或者,回到一個小問題上來--假若曉楓從小就被教導要通過感受去認識自己和世界,那該會如何?
當然,曉楓沒有這個機會。她說,她接受的教育,首先是家教,而後是學校教育,沒有一個人對她說,尊重你自己的感覺,要通過你的感覺去認識自己、其他人、萬物乃至世界。相反,幾乎所有人都對她說,你要遵守這個規則,你要遵守那個規則,你要這樣生活,你要那樣生活……
也就是說,她不僅沒有被教導尊重自己的感受,甚至也沒有被教導尊重自己的思考能力。
其實,關鍵還是感受,因為真正的思考能力,總是建立在感受的基礎上,而缺乏感受的思考,並不是獨立思考,而是在重複別人灌輸來的教條。
對於這一點,史蒂芬·吉利根說:“如果沒有身體的佐證,一個道理對你而言就可以說是一個謊言。”
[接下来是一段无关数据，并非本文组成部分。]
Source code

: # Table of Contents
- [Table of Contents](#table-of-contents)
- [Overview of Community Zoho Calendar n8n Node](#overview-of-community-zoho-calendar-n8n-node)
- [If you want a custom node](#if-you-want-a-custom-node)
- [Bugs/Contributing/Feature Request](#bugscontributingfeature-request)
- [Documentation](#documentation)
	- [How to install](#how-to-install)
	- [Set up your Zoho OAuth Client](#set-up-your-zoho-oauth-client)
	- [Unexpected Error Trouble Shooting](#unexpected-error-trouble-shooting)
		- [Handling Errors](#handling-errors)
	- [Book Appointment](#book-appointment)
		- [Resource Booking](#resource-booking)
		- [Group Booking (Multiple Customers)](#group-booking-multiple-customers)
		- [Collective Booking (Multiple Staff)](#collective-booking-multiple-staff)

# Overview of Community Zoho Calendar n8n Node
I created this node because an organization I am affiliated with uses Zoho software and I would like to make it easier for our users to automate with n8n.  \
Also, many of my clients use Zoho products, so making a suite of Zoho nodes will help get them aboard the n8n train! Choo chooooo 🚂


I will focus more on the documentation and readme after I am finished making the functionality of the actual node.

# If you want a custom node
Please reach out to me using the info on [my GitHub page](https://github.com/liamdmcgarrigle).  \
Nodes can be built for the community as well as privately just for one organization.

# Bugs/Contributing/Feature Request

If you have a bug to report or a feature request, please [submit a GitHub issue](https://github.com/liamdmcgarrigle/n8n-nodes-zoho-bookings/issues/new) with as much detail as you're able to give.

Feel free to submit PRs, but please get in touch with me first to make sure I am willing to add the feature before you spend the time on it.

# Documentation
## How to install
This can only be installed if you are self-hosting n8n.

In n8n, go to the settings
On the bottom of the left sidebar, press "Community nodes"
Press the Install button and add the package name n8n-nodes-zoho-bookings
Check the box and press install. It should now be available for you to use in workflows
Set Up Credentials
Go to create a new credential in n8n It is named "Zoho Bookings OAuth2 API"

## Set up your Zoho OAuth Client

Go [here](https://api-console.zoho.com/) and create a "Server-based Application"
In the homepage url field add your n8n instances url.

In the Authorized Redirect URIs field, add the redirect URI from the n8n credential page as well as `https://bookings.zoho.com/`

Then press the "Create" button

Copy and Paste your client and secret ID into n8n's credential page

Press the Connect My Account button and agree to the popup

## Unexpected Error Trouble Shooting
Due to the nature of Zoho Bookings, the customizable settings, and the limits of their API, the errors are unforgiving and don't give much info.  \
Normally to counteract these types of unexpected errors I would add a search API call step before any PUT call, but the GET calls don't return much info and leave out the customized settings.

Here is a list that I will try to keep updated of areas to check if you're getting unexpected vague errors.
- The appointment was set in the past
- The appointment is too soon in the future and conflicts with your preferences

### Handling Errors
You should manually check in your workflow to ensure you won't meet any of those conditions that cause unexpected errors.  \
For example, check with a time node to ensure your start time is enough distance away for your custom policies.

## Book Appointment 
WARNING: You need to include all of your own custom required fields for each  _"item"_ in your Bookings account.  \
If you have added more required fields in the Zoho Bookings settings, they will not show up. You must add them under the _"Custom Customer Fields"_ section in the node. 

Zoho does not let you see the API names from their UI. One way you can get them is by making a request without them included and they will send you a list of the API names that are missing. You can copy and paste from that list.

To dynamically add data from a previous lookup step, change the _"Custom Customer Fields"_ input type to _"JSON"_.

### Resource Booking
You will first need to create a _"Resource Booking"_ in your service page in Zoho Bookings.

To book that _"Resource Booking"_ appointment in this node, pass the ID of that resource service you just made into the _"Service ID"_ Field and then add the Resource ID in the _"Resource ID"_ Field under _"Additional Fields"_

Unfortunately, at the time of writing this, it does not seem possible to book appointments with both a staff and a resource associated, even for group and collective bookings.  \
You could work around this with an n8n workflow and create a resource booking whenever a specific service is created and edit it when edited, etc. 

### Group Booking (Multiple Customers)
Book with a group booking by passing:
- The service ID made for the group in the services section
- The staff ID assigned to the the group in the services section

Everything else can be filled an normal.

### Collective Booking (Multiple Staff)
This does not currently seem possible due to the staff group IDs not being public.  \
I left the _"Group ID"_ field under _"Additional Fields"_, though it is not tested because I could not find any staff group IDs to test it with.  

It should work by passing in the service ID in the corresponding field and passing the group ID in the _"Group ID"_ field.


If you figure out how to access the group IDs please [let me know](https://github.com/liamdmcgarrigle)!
這個道理,我們的祖先是非常看重的,“體會”“體悟”“體察”和“體證”等很多詞彙都是在說,一個道理必須經由你自己身體的證悟,否則這個道理就不是你的道理。
不是你的道理,自然就意味著,那是別人的道理,是別人傳輸給你、灌輸給你乃至強加給你的道理。
對此,曉楓深有體會。她比喻說,一直以來,她感覺自己的腦袋就像是一個椰子,椰子裏塞滿了紙條,每一個紙條都有父母給她的一個道理。當遇到一件事情時,她會從椰子裏調出一個相應的紙條來,然後按照這個紙條去行動。幾乎沒有哪個紙條是自己寫的,主要都是父母灌輸的看上去很好的道理。
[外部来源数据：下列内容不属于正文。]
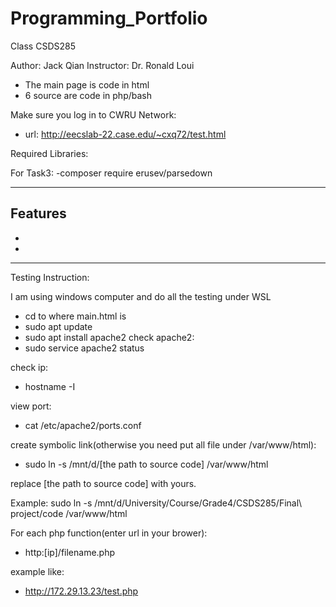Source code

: # Programming_Portfolio

Class CSDS285

Author: Jack Qian
Instructor: Dr. Ronald Loui

- The main page is code in html
- 6 source are code in php/bash

Make sure you log in to CWRU Network:
- url: http://eecslab-22.case.edu/~cxq72/test.html

Required Libraries:

For Task3:
-composer require erusev/parsedown


---
Features
-
-
-

---
Testing Instruction:

I am using windows computer and do all the testing under WSL

- cd to where main.html is
- sudo apt update
- sudo apt install apache2
check apache2:
- sudo service apache2 status

check ip:
- hostname -I

view port:
- cat /etc/apache2/ports.conf

create symbolic link(otherwise you need put all file under /var/www/html):
- sudo ln -s /mnt/d/[the path to source code] /var/www/html

replace [the path to source code] with yours. 

Example:
sudo ln -s /mnt/d/University/Course/Grade4/CSDS285/Final\ project/code /var/www/html


For each php function(enter url in your brower):

- http:[ip]/filename.php

example like:
- http://172.29.13.23/test.php


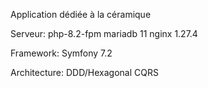 Application dédiée à la céramique

Serveur:
    php-8.2-fpm 
    mariadb 11 
    nginx 1.27.4

Framework:
    Symfony 7.2

Architecture:
    DDD/Hexagonal
    CQRS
這些被灌輸來的道理有很多缺陷。第一,調出來一個合適的紙條不容易,有時要花費很多時間去調動。
第二,每當調用一個紙條時,身體似乎都不願意。
第三,這些紙條經常相互矛盾,衝突得很厲害。
也許,最重要的一點是第二點--身體不願意。譬如,曉楓從小學跳舞,因而成為父母的驕傲,但是,她控製不住自己的身體,她現在已經很胖,看上去一點都不像是舞者了。
讓感覺在你心中開花結果
美國有一個電影,講美國舞蹈學院的一些學生,即將參加畢業演出,而這將決定他們未來的去向。其中一個女孩,9歲起就被媽媽塞進這所學院,按照媽媽的意誌去跳舞。這個女孩一直按照媽媽的意誌而活,但真到了要比賽時,她發現自己的身體並不願意跳舞,於是在畢業演出前,本來被定為女主角的她主動退出了比賽,並對她的媽媽說:“媽媽,你沒有跳舞的腿,而我沒有跳舞的心。”
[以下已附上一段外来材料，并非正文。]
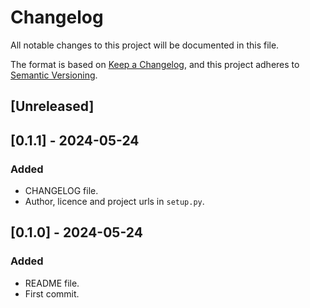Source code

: # Changelog

All notable changes to this project will be documented in this file.

The format is based on [Keep a Changelog](https://keepachangelog.com/en/1.1.0/),
and this project adheres to [Semantic Versioning](https://semver.org/spec/v2.0.0.html).

## [Unreleased]

## [0.1.1] - 2024-05-24

### Added

- CHANGELOG file.
- Author, licence and project urls in `setup.py`.

## [0.1.0] - 2024-05-24

### Added

- README file.
- First commit.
這是父母們向孩子灌輸“紙條”最容易出現的惡果。不過,我想說,作為孩子,能發現並承認自己的不情願,已是一個巨大的進步了。通常,我們在生活中並沒有發現這一點意識。但在我的課上,因為有很多練習,更是因為大家逐漸有了認識自己內在的意識,這樣的發現會接二連三地出現。
一天早上吃早餐時,女學員阿玲取走了最後一個茶葉蛋。但她發現,她的室友看到沒有茶葉蛋時有失望的神情。
阿玲是一個習慣自我犧牲的人,看到室友失望的神情,她第一時間產生了一個想法--把茶葉蛋送給室友。
課程中,我一直強調一點--任何一個細節向下看,都可以看到自己的真實存在,而學員們也養成了至少在這幾天課程中體察每一個細節的意識。所以,這一次阿玲沒有立即將那個茶葉蛋送給室友,而是停下來去看自己內心。
立即,她發現自己有一點不情願,心中有一個微弱的聲音在說“我也想吃這個蛋”。
這該怎麼辦呢?阿玲最終平衡了這兩個聲音,將茶葉蛋一分為二,自己和室友各一半。
這是一個很好的努力,隻是稍稍可惜的是,阿玲聽到“我也想吃這個蛋”的聲音後,沒有繼續向內看,而是將“把茶葉蛋送給室友”和“我也想吃這個蛋”兩個意見平衡了一下。
在課上,當阿玲講到這個故事時,我請她閉上眼睛,去聆聽“我也想吃這個蛋”的微弱的聲音,並體會那時的感受。她這樣做時,很快湧出了淚水。
這時,我問她有什麼感受,她回答說“委屈”。她說,她有一個弟弟,從小她就被父母教導什麼都要讓著弟弟,而她為了讓父母滿意,也是為了得到父母更多的愛與認可,一直都委屈自己忍讓弟弟。
這個發現,令她真正體會到了我一直講的一個觀點--“當下的關係模式是童年的關係模式的再現”。在這個早上,她給室友讓茶葉蛋,而在童年時,她什麼都要讓著弟弟。但令她這樣做的,是她的“椰子”中有一個相應的“紙條”。